Lalji comenzó a fregar la cubierta, diluyendo los restos de sangre. La luna apareció en el firmamento y los bañó con su luz plateada. La niña estaba sentada junto al cadáver de su anciano acompañante. Al final, Lalji no pudo seguir esquivándola con la fregona. Se arrodilló a su lado.
—¿Entiendes que debe ir a parar al río?
La muchacha no respondió. Lalji lo tomó como un sí.
—Si hay algo suyo que quieras conservar, deberías cogerlo ahora. —La niña negó con la cabeza. Vacilante, Lalji le apoyó una mano en el hombro—. Entregarse a las aguas no es ninguna desgracia. Al contrario, que lo entierren a uno en un río como este es un honor.
Aguardó. Al cabo, la pequeña asintió con la cabeza. Lalji se levantó y arrastró el cadáver hasta el filo de la lancha. Lo cargó de lastres y descolgó las piernas por la borda. El anciano se le escurrió de las manos. La muchacha, en silencio, se quedó contemplando fijamente el lugar donde las aguas se habían tragado a Bowman.
Lalji terminó de fregar. Por la mañana debería darle otra pasada a las tablas y lijarlas para borrar las manchas, pero por ahora tendría que conformarse. Empezó a levar anclas. Instantes después la muchacha volvía a estar a su lado, ayudando. Lalji se instaló al timón. Qué desperdicio, pensó. Qué desperdicio más grande.
Lentamente, la corriente condujo la lancha a las corrientes más profundas del río. La niña fue a arrodillarse junto a él.
—¿Nos perseguirán?
Lalji se encogió de hombros.
—¿Con suerte? No. Buscarán algo más importante que nosotros para explicar la desaparición de tantos agentes. Ahora que estamos solos los dos, les pareceremos unos pececillos inofensivos. Con suerte.
Tazi asintió con la cabeza mientras parecía digerir la información.

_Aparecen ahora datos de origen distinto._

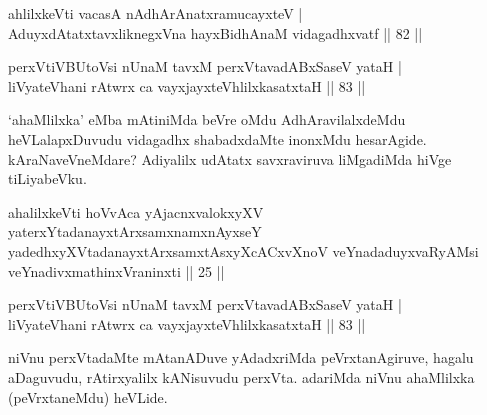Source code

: \begin{shl}
ahlilxkeVti vacasA nA\s \s dhArAnatxramucayxteV |\\
\footnotetext[1]{}AduyxdAtatxtavxliknegxVna hayxBidhAnaM \footnotetext[2]{}vidagadhxvatf \hfill || 82 ||
\end{shl}

\begin{shl}
perxVtiVBUtoV\s si nUnaM tavxM perxVtavadABxSaseV yataH |\\
liVyateV\s hani rAtwrx ca vayxjayxteV\s hlilxkasatxtaH \hfill || 83 ||
\end{shl}

\begin{artha}
`ahaMlilxka' eMba mAtiniMda beVre oMdu AdhAravilalxdeMdu heVLalapxDuvudu vidagadhx shabadxdaMte inonxMdu hesarAgide. kAraNaveVneMdare? Adiyalilx udAtatx savxraviruva liMgadiMda hiVge tiLiyabeVku.
\end{artha}


\begin{kandikeshl}
ahalilxkeVti hoVvAca yAjacnxvalokxyXV yaterxYtadanayxtArxsamxnamxnAyxseY yadedhxyXVtadanayxtArxsamxtAsxyXcACxvXnoV veYnadaduyxvaRyAMsi veYnadivxmathinxVraninxti || 25 ||
\end{kandikeshl}


\begin{shl}
perxVtiVBUtoV\s si nUnaM tavxM perxVtavadABxSaseV yataH |\\
liVyateV\s hani rAtwrx ca vayxjayxteV\s hlilxkasatxtaH \hfill || 83 ||
\end{shl}

\begin{artha}
niVnu perxVtadaMte mAtanADuve yAdadxriMda peVrxtanAgiruve, hagalu aDaguvudu, rAtirxyalilx kANisuvudu perxVta. adariMda niVnu ahaMlilxka (peVrxtaneMdu) heVLide.
\end{artha}

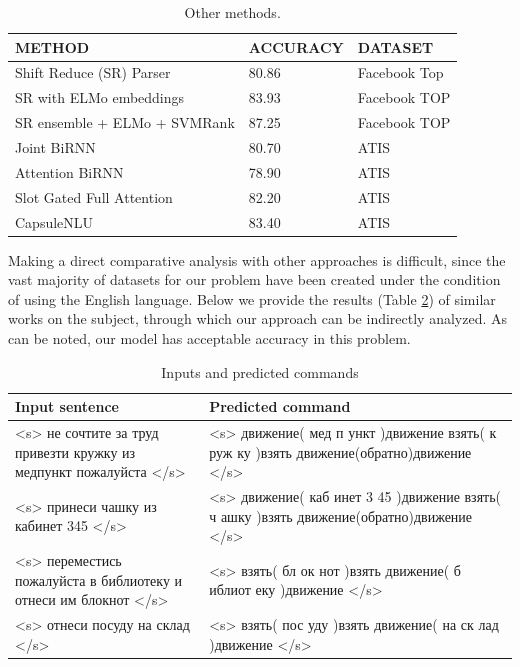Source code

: \documentclass{article}
\begin{document}
\begin{table}[!tbh]
\begin{center}
\begin{tabular}{ | l | l | l | }
\hline
\textbf{METHOD}  & \textbf{ACCURACY} & \textbf{DATASET}\\ \hline
Shift Reduce (SR) Parser & 80.86 & Facebook Top \\
SR with ELMo embeddings & 83.93 & Facebook TOP \\
SR ensemble + ELMo + SVMRank & 87.25 & Facebook TOP \\
Joint BiRNN & 80.70 & ATIS \\
Attention BiRNN & 78.90 & ATIS \\
Slot Gated Full Attention & 82.20 & ATIS \\
CapsuleNLU & 83.40 & ATIS \\
\hline
\end{tabular}
\caption{Other methods.}
\label{tab:methods}
\end{center}
\end{table}

Making a direct comparative analysis with other approaches is difficult, since the vast majority of datasets for our problem have been created under the condition of using the English language. Below we provide the results (Table \ref{tab:methods}) of similar works on the subject, through which our approach can be indirectly analyzed. As can be noted, our model has acceptable accuracy in this problem.

\begin{table}[!tbh]
\begin{center}
\begin{tabular}{ | p{5cm} | p{6cm} |}
\hline
\textbf{Input sentence}  & \textbf{Predicted command} \\ \hline
<s> не сочтите за труд привезти кружку из медпункт пожалуйста </s> & <s> движение( мед п ункт )движение взять( к руж ку )взять движение(обратно)движение </s> \\
\hline
<s> принеси чашку из кабинет 345 </s> & <s> движение( каб инет 3 45 )движение взять( ч ашку )взять движение(обратно)движение </s> \\
\hline
<s> переместись пожалуйста в библиотеку и отнеси им блокнот </s> & <s> взять( бл ок нот )взять движение( б иблиот еку )движение </s> \\
\hline
<s> отнеси посуду на склад </s> & <s> взять( пос уду )взять движение( на ск лад )движение </s> \\
\hline
\end{tabular}
\caption{Inputs and predicted commands}
\label{tab:methods}
\end{center}
\end{table}
\end{document}
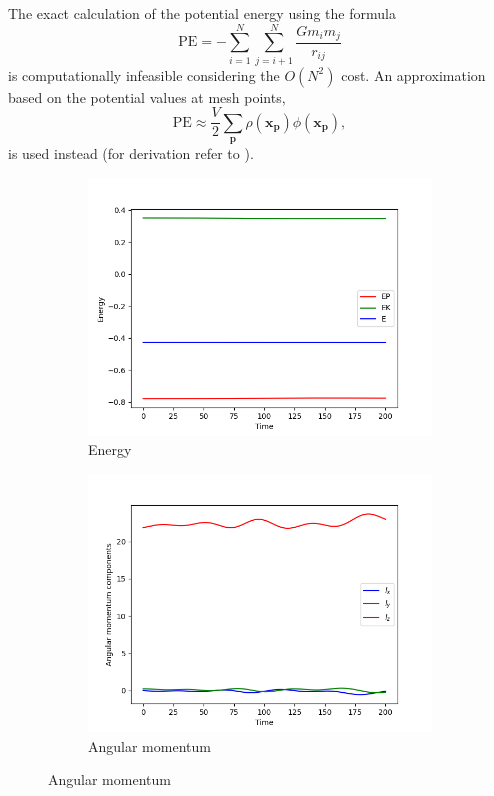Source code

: The exact calculation of the potential energy \cite{taylor2005classical} using the formula
\begin{equation*}
    \textrm{PE} = -\sum_{i=1}^{N}\sum_{j=i+1}^{N}\frac{G m_i m_j}{r_{ij}}
\end{equation*}
is computationally infeasible considering the $O(N^2)$ cost.
An approximation based on the potential values at mesh points,
\begin{equation*}
    \textrm{PE} \approx \frac{V}{2}\sum_{\mathbf{p}} \rho(\mathbf{x}_\mathbf{p})\phi(\mathbf{x}_\mathbf{p}),
\end{equation*}
is used instead (for derivation refer to \cite{Hockney1988}).
\begin{figure}[!ht]
    \centering
    \begin{subfigure}[b]{0.45\textwidth}
        \centering
        \includegraphics[width=\textwidth]{chapters/results/img/pm-galaxy/energy.png}
        \caption{Energy}
        \label{fig:physical-quantities-pm-sub1}
    \end{subfigure}
    \hfill
    \begin{subfigure}[b]{0.45\textwidth}
        \centering
        \includegraphics[width=\textwidth]{chapters/results/img/pm-galaxy/angular-momentum.png}
        \caption{Angular momentum}
        \label{fig:physical-quantities-pm-sub2}
    \end{subfigure}


\end{figure}
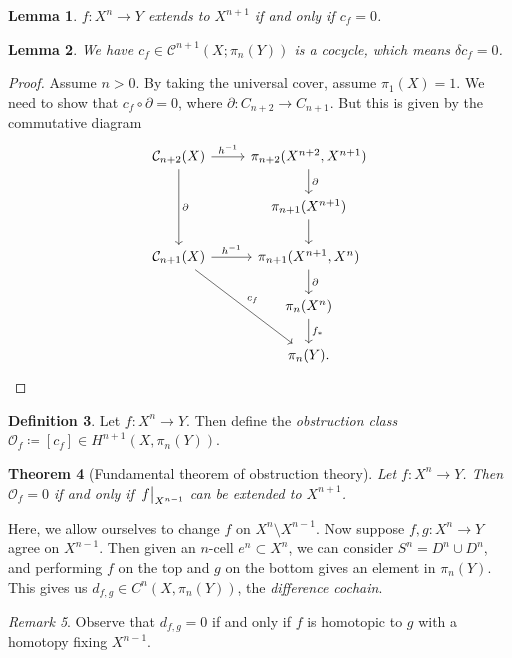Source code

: \documentclass[leqno, openany]{memoir}
\newtheorem{thm}{Theorem}[section]
\newtheorem{lem}[thm]{Lemma}
\theoremstyle{definition}
\newtheorem{defn}[thm]{Definition}
\theoremstyle{remark}
\newtheorem{rmk}[thm]{Remark}
\theoremstyle{plain}
\theoremstyle{definition}
\theoremstyle{remark}
\newcommand{\mc}[1]{\mathcal{#1}}
\begin{document}
\begin{lem}
    $f \colon X^n \to Y$ extends to $X^{n+1}$ if and only if $c_f = 0$.
\end{lem}

\begin{lem}
    We have $c_f \in \mc{C}^{n+1}(X; \pi_n(Y))$ is a cocycle, which means $\delta c_f = 0$.
\end{lem}

\begin{proof}
    Assume $n > 0$. By taking the universal cover, assume $\pi_1(X) = 1$. We need to show that $c_f \circ \partial = 0$, where $\partial \colon C_{n+2} \to C_{n+1}$. But this is given by the commutative diagram
    \begin{equation*}
    \begin{tikzcd}
        \mc{C}_{n+2}(X) \ar{r}{h^{-1}} \ar{dd}{\partial} & \pi_{n+2}(X^{n+2}, X^{n+1}) \ar{d}{\partial} \\
                                            & \pi_{n+1}(X^{n+1}) \ar{d} \\
        \mc{C}_{n+1}(X) \ar{r}{h^{-1}} \ar{ddr}{c_f} & \pi_{n+1}(X^{n+1}, X^n) \ar{d}{\partial} \\
                                  & \pi_n(X^n) \ar{d}{f_*} \\
                                  & \pi_n(Y). \qedhere
    \end{tikzcd}
    \end{equation*}
\end{proof}

\begin{defn}
    Let $f \colon X^n \to Y$. Then define the \textit{obstruction class} $\mc{O}_f \coloneqq [c_f] \in H^{n+1}(X, \pi_n(Y))$.
\end{defn}

\begin{thm}[Fundamental theorem of obstruction theory]
    Let $f \colon X^n \to Y$. Then $\mc{O}_f = 0$ if and only if $\eval{f}_{X^{n-1}}$ can be extended to $X^{n+1}$.
\end{thm}

Here, we allow ourselves to change $f$ on $X^n \setminus X^{n-1}$. Now suppose $f, g \colon X^n \to Y$ agree on $X^{n-1}$. Then given an $n$-cell $e^n \subset X^n$, we can consider $S^n = D^n \cup D^n$, and performing $f$ on the top and $g$ on the bottom gives an element in $\pi_n(Y)$. This gives us $d_{f, g} \in C^n(X, \pi_n(Y))$, the \textit{difference cochain}. 

\begin{rmk}
    Observe that $d_{f,g} = 0$ if and only if $f$ is homotopic to $g$ with a homotopy fixing $X^{n-1}$.
\end{rmk}
\end{document}
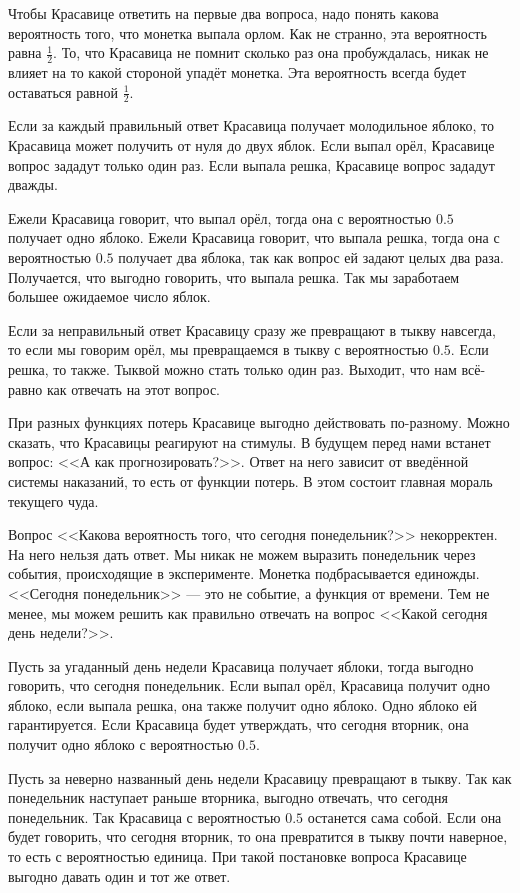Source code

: \documentclass[12pt, a4paper, oneside]{extreport}
\theoremstyle{plain}              %
\theoremstyle{definition}         %
\begin{document}
Чтобы Красавице ответить на первые два вопроса, надо понять какова вероятность того, что монетка выпала орлом. Как не странно, эта вероятность равна $\frac{1}{2}$. То, что Красавица не помнит сколько раз она пробуждалась, никак не влияет на то какой стороной упадёт монетка. Эта вероятность всегда будет оставаться равной $\frac{1}{2}$.

Если за каждый правильный ответ Красавица получает молодильное яблоко, то Красавица может получить от нуля до двух яблок. Если выпал орёл, Красавице вопрос зададут только один раз. Если выпала решка, Красавице вопрос зададут дважды.

Ежели Красавица говорит, что выпал орёл, тогда она с вероятностью $0.5$ получает одно яблоко. Ежели Красавица говорит, что выпала решка, тогда она с вероятностью $0.5$ получает два яблока, так как вопрос ей задают целых два раза. Получается, что выгодно говорить, что выпала решка. Так мы заработаем большее ожидаемое число яблок.

Если за неправильный ответ Красавицу сразу же превращают в тыкву навсегда, то если мы говорим орёл, мы превращаемся в тыкву с вероятностью $0.5$. Если решка, то также. Тыквой можно стать только один раз. Выходит, что нам всё-равно как отвечать на этот вопрос.

При разных функциях потерь Красавице выгодно действовать по-разному. Можно сказать, что Красавицы реагируют на стимулы. В будущем перед нами встанет вопрос: <<А как прогнозировать?>>. Ответ на него зависит от введённой системы наказаний, то есть от функции потерь. В этом состоит главная мораль текущего чуда. 

Вопрос <<Какова вероятность того, что сегодня понедельник?>> некорректен. На него нельзя дать ответ. Мы никак не можем выразить понедельник через события, происходящие в эксперименте. Монетка подбрасывается единожды. <<Сегодня понедельник>> --- это не событие, а функция от времени. Тем не менее, мы можем решить как правильно отвечать на вопрос <<Какой сегодня день недели?>>.

Пусть за угаданный день недели Красавица получает яблоки, тогда выгодно говорить, что сегодня понедельник. Если выпал орёл, Красавица получит одно яблоко, если выпала решка, она также получит одно яблоко. Одно яблоко ей гарантируется. Если Красавица будет утверждать, что сегодня вторник, она получит одно яблоко с вероятностью $0.5$.

Пусть за неверно названный день недели Красавицу превращают в тыкву. Так как понедельник наступает раньше вторника, выгодно отвечать, что сегодня понедельник. Так Красавица с вероятностью $0.5$ останется сама собой. Если она будет говорить, что сегодня вторник, то она превратится в тыкву почти наверное, то есть с вероятностью единица. При такой постановке вопроса Красавице выгодно давать один и тот же ответ.
\end{document}
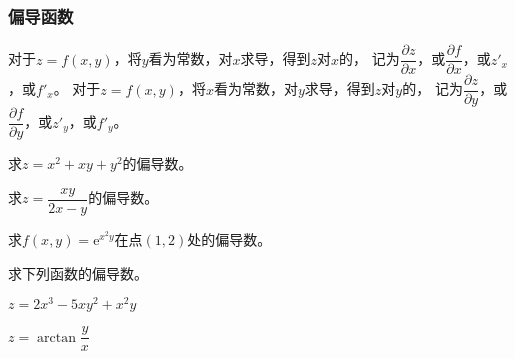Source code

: \documentclass[14pt,notheorems,leqno,xcolor={rgb}]{beamer} %
\begin{document}
\begin{frame}
\frametitle{偏导函数}
对于$z=f(x,y)$，将$y$看为常数，对$x$求导，得到$z$对$x$的，
记为$\dfrac{\partial z}{\partial x}$，\pause 或$\dfrac{\partial f}{\partial x}$，或$z'_x$，或$f'_x$。
\vpause
对于$z=f(x,y)$，将$x$看为常数，对$y$求导，得到$z$对$y$的，
记为$\dfrac{\partial z}{\partial y}$，\pause 或$\dfrac{\partial f}{\partial y}$，或$z'_y$，或$f'_y$。
\end{frame}

\begin{frame}
\begin{example}
求$z=x^2+xy+y^2$的偏导数。
\end{example}
\pause
\begin{example}
求$z=\dfrac{xy}{2x-y}$的偏导数。
\end{example}
\pause
\begin{example}
求$f(x,y)=\mathrm{e}^{x^2y}$在点$(1,2)$处的偏导数。
\end{example}
\vpause
\begin{exercise}
求下列函数的偏导数。
\begin{enumlite}
  \item $z=2x^3-5xy^2+x^2y$
  \item $z=\arctan\dfrac{y}x$
\end{enumlite}
\end{exercise}
\end{frame}
\end{document}
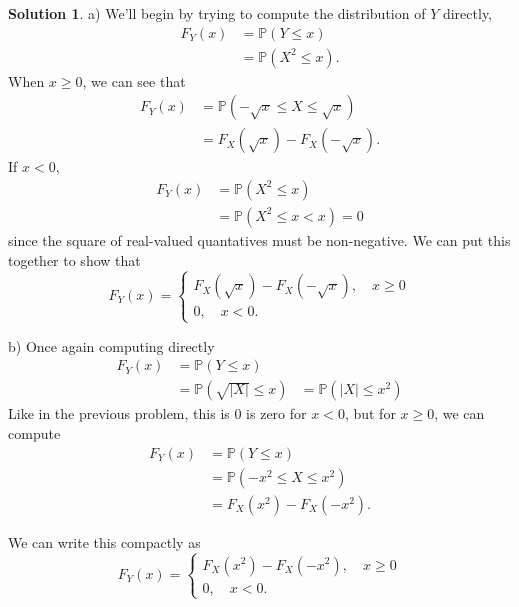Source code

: \documentclass[12pt]{article}
\newcommand{\Prob}{\mathbb{P}}
\newcommand{\abs}[1]{ \left| #1 \right| }
\theoremstyle{definition}
\newtheorem{sol}{Solution}
\theoremstyle{remark}
\begin{document}
\begin{sol}
    a) We'll begin by trying to compute the distribution of $Y$ directly,
\begin{align}
    F_Y(x) &= \Prob(Y \leq x)\\
           &= \Prob(X^2 \leq x).
\end{align}
When $x\geq0$, we can see that
\begin{align}
    F_Y(x) &= \Prob(-\sqrt{x} \leq X \leq \sqrt{x})\\
           &= F_X(\sqrt{x}) - F_X(-\sqrt{x}).
\end{align}
If $x<0$,
\begin{align}
    F_Y(x) &= \Prob( X^2 \leq x )\\
           &= \Prob(X^2 \leq x < x) = 0
\end{align}
since the square of real-valued quantatives must be non-negative. We can put this together to show that
\begin{equation}
    F_Y(x) = \begin{cases}
        F_X(\sqrt{x}) - F_X(-\sqrt{x}), \quad x \geq 0\\
        0, \quad x < 0. 
    \end{cases}
\end{equation}

b) Once again computing directly
\begin{align}
    F_Y(x) &= \Prob(Y \leq x)\\
           &= \Prob(\sqrt{\abs{X}} \leq x)
           &= \Prob(\abs{X} \leq x^2)
\end{align}
Like in the previous problem, this is 0 is zero for $x<0$, but for $x\geq0$, we can compute
\begin{align}
    F_Y(x) &= \Prob(Y\leq x)\\
           &= \Prob(-x^2 \leq X \leq x^2)\\
           &= F_X(x^2) - F_X(-x^2).
\end{align}

We can write this compactly as 
\begin{equation}
    F_Y(x) = \begin{cases}
        F_X(x^2) - F_X(-x^2), \quad x \geq 0\\
        0, \quad x < 0. 
    \end{cases}
\end{equation}


\end{sol}
\end{document}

—Me salvó, ¿sabes? Ahora debería estar muerta.
—Lo vi.
—¿Plantarás sus semillas?
—Sin él para diseñarlas, no habrá nada que sembrar.
Tazi frunció el ceño.
—Pero si tenemos un montón. —Se incorporó y bajó a la bodega. Cuando regresó, cargaba con el saco de provisiones de Bowman. Empezó a sacar tarros de arroz y maíz, brotes de soja y granos de trigo.
—Eso es comida, nada más —protestó Lalji.
Tazi rechazó la idea con un ademán obstinado.
—Son sus herramientas de Johnny Appleseed. Se suponía que no debía decirte nada. No se fiaba de que nos llevaras a nuestro destino. Al menos a mí. Pero tú también podrías plantarlas, ¿verdad?
Lalji frunció el ceño y cogió un tarro de maíz. Las pepitas se apretujaban a cientos, todas ellas sin patentar, cada una de ellas una infección genética en potencia. Cerró los ojos y se imaginó una pradera: hilera tras hilera de tallos verdes meciéndose al viento, y su padre riendo, con los brazos en cruz y gritando: «¡Cientos! ¡Miles si rezas lo suficiente!».
Lalji apretó el bote contra su pecho, y muy despacio en sus labios se dibujó una sonrisa.
La lancha proseguía su rumbo río abajo como una humilde tabla a la deriva a merced de la corriente del Mississippi. A su alrededor se cernían las moles sombrías de los trenes de barcazas, todas ellas con el sur como destino, atravesando el fértil interior hacia las compuertas de Nueva Orleans; todas ellas avanzando inexorablemente hacia el ancho mundo.